“To whitewash our deeds simply by maintaining our innocence is to defy God, who hears the cry of the guiltless.”
- Abraham Joshua Heschel (Toward a Just Society)
Notice how this phrasing does not suggest that the people he is speaking to are in fact guilty. Heschel goes on to point out that one of the most compelling things about the Jewish scriptures is the sheer number of times that it makes associations between doing nothing and having blood on our hands. He notes the failure of modern society to instill horror in the simple fact that death and suffering exists in this world, and that this simple fact speaks to our necessary responsibility.
Sadly, what we often find in the Church is an emphasis on responsibility that reduces the larger reality to me and my salvation. We reduce Sin and Death to human action and make responsibility a means of being saved. Such thinking, in my opinion, stands a long ways apart from what we find in the Biblical narrative. Worse yet, trying to reform such approaches and understanding within the Church is often met with resistance by way of two common responses. Either people believe we were all sinful and thus inherently deserving of death because of our actions, or people believe that we are not the sinners who are responsible for it, therefore it should not be blame that is placed on us. Both tend to end up in the same place- claims of innocence that turn our responsiblity to death and suffering in the world towards merit of the self and our salvation.
This is why the whole intentional and unintentional sin thing is simply not in line with the Biblical vision and narrative. Over and over again we read of Israel giving themselves over to pagan practices at the expense of what? The suffering that lies outside their gates. The reality of Sin and Death that rules the world they share and which defines their hope for God to bring such a reign to an end. This is what is being called out.

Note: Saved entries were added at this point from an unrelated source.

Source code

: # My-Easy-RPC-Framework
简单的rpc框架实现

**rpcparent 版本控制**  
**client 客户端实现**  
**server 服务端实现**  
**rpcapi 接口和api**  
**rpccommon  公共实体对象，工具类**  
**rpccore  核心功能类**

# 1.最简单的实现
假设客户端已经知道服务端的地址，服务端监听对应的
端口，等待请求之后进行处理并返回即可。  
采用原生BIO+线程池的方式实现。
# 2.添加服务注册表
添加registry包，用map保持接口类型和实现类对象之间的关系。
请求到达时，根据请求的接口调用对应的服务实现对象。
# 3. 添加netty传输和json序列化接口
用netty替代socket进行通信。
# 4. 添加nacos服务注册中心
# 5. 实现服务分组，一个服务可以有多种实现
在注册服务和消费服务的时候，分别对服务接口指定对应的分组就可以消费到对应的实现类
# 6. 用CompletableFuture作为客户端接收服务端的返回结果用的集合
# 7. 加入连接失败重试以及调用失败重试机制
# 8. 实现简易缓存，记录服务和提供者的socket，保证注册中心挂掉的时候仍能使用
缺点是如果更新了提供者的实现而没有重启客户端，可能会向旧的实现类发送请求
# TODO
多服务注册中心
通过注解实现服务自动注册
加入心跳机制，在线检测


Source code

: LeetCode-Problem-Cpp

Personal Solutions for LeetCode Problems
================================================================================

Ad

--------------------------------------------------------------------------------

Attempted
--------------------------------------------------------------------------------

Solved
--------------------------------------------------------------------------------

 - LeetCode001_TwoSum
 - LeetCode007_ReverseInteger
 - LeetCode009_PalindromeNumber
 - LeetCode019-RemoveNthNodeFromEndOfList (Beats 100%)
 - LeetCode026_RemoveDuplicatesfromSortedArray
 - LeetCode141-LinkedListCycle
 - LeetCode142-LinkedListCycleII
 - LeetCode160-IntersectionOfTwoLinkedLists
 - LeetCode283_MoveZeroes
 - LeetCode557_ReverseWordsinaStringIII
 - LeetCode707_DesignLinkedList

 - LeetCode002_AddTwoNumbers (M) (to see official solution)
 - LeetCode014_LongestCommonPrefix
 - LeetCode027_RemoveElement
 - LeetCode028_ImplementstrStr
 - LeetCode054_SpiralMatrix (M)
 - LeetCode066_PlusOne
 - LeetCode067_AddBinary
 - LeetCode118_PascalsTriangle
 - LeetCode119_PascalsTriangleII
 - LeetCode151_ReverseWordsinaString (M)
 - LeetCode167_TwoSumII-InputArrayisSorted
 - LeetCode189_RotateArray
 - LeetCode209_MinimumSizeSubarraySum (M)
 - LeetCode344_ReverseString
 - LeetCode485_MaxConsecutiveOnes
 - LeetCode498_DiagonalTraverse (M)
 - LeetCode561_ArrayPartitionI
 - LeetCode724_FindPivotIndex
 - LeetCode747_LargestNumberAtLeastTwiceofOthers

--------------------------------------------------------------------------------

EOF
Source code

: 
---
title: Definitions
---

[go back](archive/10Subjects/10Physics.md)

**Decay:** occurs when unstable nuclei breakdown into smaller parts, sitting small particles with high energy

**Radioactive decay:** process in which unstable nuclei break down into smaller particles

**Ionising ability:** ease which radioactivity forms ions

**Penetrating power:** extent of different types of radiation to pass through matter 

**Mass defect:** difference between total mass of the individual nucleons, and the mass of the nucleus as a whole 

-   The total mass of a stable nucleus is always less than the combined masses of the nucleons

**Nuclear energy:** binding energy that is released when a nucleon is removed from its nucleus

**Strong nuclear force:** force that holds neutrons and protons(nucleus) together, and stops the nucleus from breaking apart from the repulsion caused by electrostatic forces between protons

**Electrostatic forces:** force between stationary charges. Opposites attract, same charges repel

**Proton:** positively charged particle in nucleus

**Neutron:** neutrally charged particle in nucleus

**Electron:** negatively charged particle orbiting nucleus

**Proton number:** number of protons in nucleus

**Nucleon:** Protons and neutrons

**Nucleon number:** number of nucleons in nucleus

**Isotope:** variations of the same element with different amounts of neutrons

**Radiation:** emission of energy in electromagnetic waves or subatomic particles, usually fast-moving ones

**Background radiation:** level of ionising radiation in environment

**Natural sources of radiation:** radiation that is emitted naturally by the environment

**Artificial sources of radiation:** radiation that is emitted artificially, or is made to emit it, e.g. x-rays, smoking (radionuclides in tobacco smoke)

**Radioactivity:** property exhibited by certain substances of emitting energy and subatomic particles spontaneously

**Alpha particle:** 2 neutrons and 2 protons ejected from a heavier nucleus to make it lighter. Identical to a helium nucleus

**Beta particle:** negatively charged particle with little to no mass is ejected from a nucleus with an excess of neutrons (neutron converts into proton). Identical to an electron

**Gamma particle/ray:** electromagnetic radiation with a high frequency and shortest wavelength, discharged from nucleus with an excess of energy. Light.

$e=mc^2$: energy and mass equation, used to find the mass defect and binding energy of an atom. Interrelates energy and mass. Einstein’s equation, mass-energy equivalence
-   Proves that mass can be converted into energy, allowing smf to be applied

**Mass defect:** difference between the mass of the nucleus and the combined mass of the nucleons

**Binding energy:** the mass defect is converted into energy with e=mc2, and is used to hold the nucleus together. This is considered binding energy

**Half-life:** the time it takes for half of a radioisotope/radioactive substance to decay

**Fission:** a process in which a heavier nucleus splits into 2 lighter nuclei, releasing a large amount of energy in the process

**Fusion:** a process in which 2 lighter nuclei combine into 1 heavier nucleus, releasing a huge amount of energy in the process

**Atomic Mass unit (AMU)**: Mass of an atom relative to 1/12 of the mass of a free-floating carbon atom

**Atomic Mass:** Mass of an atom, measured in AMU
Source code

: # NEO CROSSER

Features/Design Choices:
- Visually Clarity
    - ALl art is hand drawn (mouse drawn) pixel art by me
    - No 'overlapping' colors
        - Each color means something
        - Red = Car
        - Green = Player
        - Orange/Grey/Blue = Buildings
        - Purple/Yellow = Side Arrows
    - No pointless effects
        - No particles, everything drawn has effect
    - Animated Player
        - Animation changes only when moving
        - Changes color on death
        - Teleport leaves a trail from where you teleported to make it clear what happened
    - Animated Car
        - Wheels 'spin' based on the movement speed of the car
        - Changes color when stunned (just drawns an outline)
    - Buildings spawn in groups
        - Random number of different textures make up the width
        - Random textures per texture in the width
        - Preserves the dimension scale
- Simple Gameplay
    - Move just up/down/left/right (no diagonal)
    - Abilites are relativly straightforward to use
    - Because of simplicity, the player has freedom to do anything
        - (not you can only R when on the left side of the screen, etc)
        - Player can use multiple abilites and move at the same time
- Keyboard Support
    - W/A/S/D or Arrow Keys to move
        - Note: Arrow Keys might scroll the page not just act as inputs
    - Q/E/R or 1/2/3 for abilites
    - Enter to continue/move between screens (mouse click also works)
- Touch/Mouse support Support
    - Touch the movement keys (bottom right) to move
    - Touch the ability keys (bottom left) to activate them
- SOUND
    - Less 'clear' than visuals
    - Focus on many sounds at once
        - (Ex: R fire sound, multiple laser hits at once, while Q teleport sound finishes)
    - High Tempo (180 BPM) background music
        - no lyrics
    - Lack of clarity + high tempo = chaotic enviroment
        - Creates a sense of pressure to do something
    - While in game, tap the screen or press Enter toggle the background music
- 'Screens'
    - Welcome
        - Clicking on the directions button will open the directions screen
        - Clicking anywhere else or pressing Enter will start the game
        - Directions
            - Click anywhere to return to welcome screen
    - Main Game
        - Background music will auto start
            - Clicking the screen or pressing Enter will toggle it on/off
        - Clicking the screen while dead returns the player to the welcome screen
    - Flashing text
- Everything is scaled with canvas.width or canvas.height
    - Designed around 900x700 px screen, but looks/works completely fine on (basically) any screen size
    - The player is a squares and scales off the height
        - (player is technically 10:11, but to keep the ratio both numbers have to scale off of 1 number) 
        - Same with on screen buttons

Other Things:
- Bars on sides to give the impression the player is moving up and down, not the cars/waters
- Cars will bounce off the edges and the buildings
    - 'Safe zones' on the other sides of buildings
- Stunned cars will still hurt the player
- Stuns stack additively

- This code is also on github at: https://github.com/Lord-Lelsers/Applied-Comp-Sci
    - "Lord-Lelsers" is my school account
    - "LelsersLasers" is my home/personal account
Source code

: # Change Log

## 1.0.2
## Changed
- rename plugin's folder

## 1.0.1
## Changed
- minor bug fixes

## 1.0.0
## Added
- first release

I’ve said this in the past, but we have two primary questions we can ask when we walk out our front doors in the morning. One is to see a world where Sin and Death reigns inspite of anything we have done, and for that to compel us towards both our hope and our responsibility. The other is to see ourselves and our own sinful state and for our observation of a world where Sin and Death reigns to point us back to our salvation.
The former is, I believe, closer in line with what we find in the Biblical narrative. While the latter has a place, but if it’s our starting point or our ending point then I do not believe it accurately reflects the Gospel.